▶ _Task objective_
Write the listing out once more, identical to the original but without pictures.

Start of Block

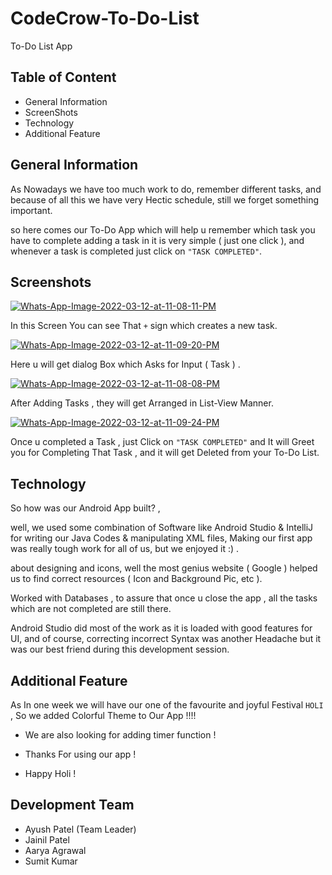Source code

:# CodeCrow-To-Do-List
To-Do List App
## Table of Content
* General Information
* ScreenShots
* Technology
* Additional Feature

## General Information

As Nowadays we have too much work to do, remember different tasks, and because of all this we have very Hectic schedule, still we forget something important.

so here comes our To-Do App which will help u remember which task you have to complete adding a task in it is very simple ( just one click ), and whenever a task is completed just click on ```"TASK COMPLETED"```.

## Screenshots 

<a href="https://ibb.co/4scZYCM"><img src="https://i.ibb.co/PTRZ9J4/Whats-App-Image-2022-03-12-at-11-08-11-PM.jpg" alt="Whats-App-Image-2022-03-12-at-11-08-11-PM" border="0"></a>

In this Screen You can see That ```+``` sign which creates a new task.

<a href="https://ibb.co/56TsH6Y"><img src="https://i.ibb.co/kxKqCx3/Whats-App-Image-2022-03-12-at-11-09-20-PM.jpg" alt="Whats-App-Image-2022-03-12-at-11-09-20-PM" border="0"></a>

Here u will get dialog Box which Asks for Input ( Task ) .

<a href="https://ibb.co/wdDpsKM"><img src="https://i.ibb.co/yNLgS8W/Whats-App-Image-2022-03-12-at-11-08-08-PM.jpg" alt="Whats-App-Image-2022-03-12-at-11-08-08-PM" border="0"></a>

After Adding Tasks , they will get Arranged in List-View Manner. 

<a href="https://ibb.co/0VTqFQQ"><img src="https://i.ibb.co/prc2Rnn/Whats-App-Image-2022-03-12-at-11-09-24-PM.jpg" alt="Whats-App-Image-2022-03-12-at-11-09-24-PM" border="0"></a>

Once u completed a Task , just Click on ```"TASK COMPLETED"``` and It will Greet you for Completing That Task , and it will get Deleted from your To-Do List.




## Technology

So how was our Android App built? ,

well, we used some combination of Software like Android Studio & IntelliJ for writing our Java Codes & manipulating XML files, Making our first app was really tough work for all of us, but we enjoyed it :) .

about designing and icons, well the most genius website ( Google ) helped us to find correct resources ( Icon and Background Pic, etc ).

Worked with Databases , to assure that once u close the app , all the tasks which are not completed are still there.

Android Studio did most of the work as it is loaded with good features for UI, and of course, correcting incorrect Syntax was another Headache but it was our best friend during this development session.

## Additional Feature

As In one week we will have our one of the favourite and joyful Festival ```HOLI``` , So we added Colorful Theme to Our App !!!!



- We are also looking for adding timer function !

- Thanks For using our app !

- Happy Holi !


## Development Team

- Ayush Patel (Team Leader)
- Jainil Patel
- Aarya Agrawal
- Sumit Kumar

End of Block

▶ _Exercise solution_
Source code

:# CodeCrow-To-Do-List
To-Do List App
## Table of Content
* General Information
* ScreenShots
* Technology
* Additional Feature

## General Information

As Nowadays we have too much work to do, remember different tasks, and because of all this we have very Hectic schedule, still we forget something important.

so here comes our To-Do App which will help u remember which task you have to complete adding a task in it is very simple ( just one click ), and whenever a task is completed just click on ```"TASK COMPLETED"```.

## Screenshots 

<a href="https://ibb.co/4scZYCM"><img src="https://i.ibb.co/PTRZ9J4/Whats-App-Image-2022-03-12-at-11-08-11-PM.jpg" alt="Whats-App-Image-2022-03-12-at-11-08-11-PM" border="0"></a>

In this Screen You can see That ```+``` sign which creates a new task.

<a href="https://ibb.co/56TsH6Y"><img src="https://i.ibb.co/kxKqCx3/Whats-App-Image-2022-03-12-at-11-09-20-PM.jpg" alt="Whats-App-Image-2022-03-12-at-11-09-20-PM" border="0"></a>

Here u will get dialog Box which Asks for Input ( Task ) .

<a href="https://ibb.co/wdDpsKM"><img src="https://i.ibb.co/yNLgS8W/Whats-App-Image-2022-03-12-at-11-08-08-PM.jpg" alt="Whats-App-Image-2022-03-12-at-11-08-08-PM" border="0"></a>

After Adding Tasks , they will get Arranged in List-View Manner. 

<a href="https://ibb.co/0VTqFQQ"><img src="https://i.ibb.co/prc2Rnn/Whats-App-Image-2022-03-12-at-11-09-24-PM.jpg" alt="Whats-App-Image-2022-03-12-at-11-09-24-PM" border="0"></a>

Once u completed a Task , just Click on ```"TASK COMPLETED"``` and It will Greet you for Completing That Task , and it will get Deleted from your To-Do List.




## Technology

So how was our Android App built? ,

well, we used some combination of Software like Android Studio & IntelliJ for writing our Java Codes & manipulating XML files, Making our first app was really tough work for all of us, but we enjoyed it :) .

about designing and icons, well the most genius website ( Google ) helped us to find correct resources ( Icon and Background Pic, etc ).

Worked with Databases , to assure that once u close the app , all the tasks which are not completed are still there.

Android Studio did most of the work as it is loaded with good features for UI, and of course, correcting incorrect Syntax was another Headache but it was our best friend during this development session.

## Additional Feature

As In one week we will have our one of the favourite and joyful Festival ```HOLI``` , So we added Colorful Theme to Our App !!!!



- We are also looking for adding timer function !

- Thanks For using our app !

- Happy Holi !


## Development Team

- Ayush Patel (Team Leader)
- Jainil Patel
- Aarya Agrawal
- Sumit Kumar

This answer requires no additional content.